No tuve más remedio que felicitarlo por su investigación y por el ascenso que justificadamente se habría ganado.
– Ascenso, las pelotas. Con el quilombo que armé tengo el ostracismo asegurado, y eso si la saco barata. A los grandes jefes les caen como patada al hígado los justicieros, Mareco. Soy un poli, no el Llanero Solitario, y si les doy la espalda unos segundos para gritar jaioó silver, me bajan de un itacazo antes de salir al galope -explicó Gargano mientras caminábamos por plaza Once abriéndonos paso entre desocupados y predicadores. Hablaba como mascando tabaco, llenándose la boca con el jugo amargo de sus conjeturas, y escupiéndolas.
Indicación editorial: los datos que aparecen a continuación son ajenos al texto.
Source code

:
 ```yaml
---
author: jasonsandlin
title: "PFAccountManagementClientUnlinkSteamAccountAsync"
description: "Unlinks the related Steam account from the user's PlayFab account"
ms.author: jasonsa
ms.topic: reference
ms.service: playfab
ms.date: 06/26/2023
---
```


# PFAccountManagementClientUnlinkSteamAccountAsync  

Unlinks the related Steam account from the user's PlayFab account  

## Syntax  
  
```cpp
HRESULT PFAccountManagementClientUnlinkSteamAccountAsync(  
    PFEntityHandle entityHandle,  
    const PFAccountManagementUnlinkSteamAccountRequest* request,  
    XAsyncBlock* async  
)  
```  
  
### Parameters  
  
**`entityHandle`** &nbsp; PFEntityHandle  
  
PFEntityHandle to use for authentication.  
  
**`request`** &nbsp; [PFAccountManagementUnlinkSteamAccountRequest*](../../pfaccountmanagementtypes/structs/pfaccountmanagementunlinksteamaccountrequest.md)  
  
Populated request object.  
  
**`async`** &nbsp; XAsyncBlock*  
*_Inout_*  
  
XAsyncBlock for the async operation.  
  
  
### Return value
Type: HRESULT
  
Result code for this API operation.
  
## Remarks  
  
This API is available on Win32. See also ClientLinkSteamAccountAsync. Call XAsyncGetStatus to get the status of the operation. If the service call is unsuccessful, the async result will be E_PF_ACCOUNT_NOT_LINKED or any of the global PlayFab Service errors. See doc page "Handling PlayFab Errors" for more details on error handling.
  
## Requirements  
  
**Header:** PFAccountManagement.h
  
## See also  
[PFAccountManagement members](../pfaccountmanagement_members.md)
– No hay justicia, Mareco, la democracia es Jauja. La Argentina fue siempre un cuartel bajo el mando de generales cobardes. Ahora la gobiernan una casta de manfloros más travestidos que Dubatti.
– Bienvenido al anarquismo -le dije.
– Andá a cagar.
Miró ese paisaje desolado de buscavidas, de autómatas desempleados, de sirvientas sin señoras ni señores, de alhamíes tucumanos o jujeños capaces de desollar vivo al primer boliviano o paraguayo que se atreviera a ofrecerse para levantar una pared por un mango menos.
– Se acabó la historia, Mareco. Tenía razón ese japonés Fukiyama, Tokoyama o no sé cómo se llama. Fin de la función, prendieron las luces pero no nos damos por enterados y estamos todavía con el culo clavado a la butaca, esperando que la caballería de los Estados Unidos venga a salvarnos.
– Te faltó averiguar algo, Gargano -le advertí, parándome en medio de la plaza y del círculo que habían formado los seguidores de un pastor ambulante-: ¿Por qué el Chivo se dejó matar? ¿Por qué se vino abajo y empezó a desgarrarse mucho antes de que allá en el hoyo lo descarnaran las lombrices?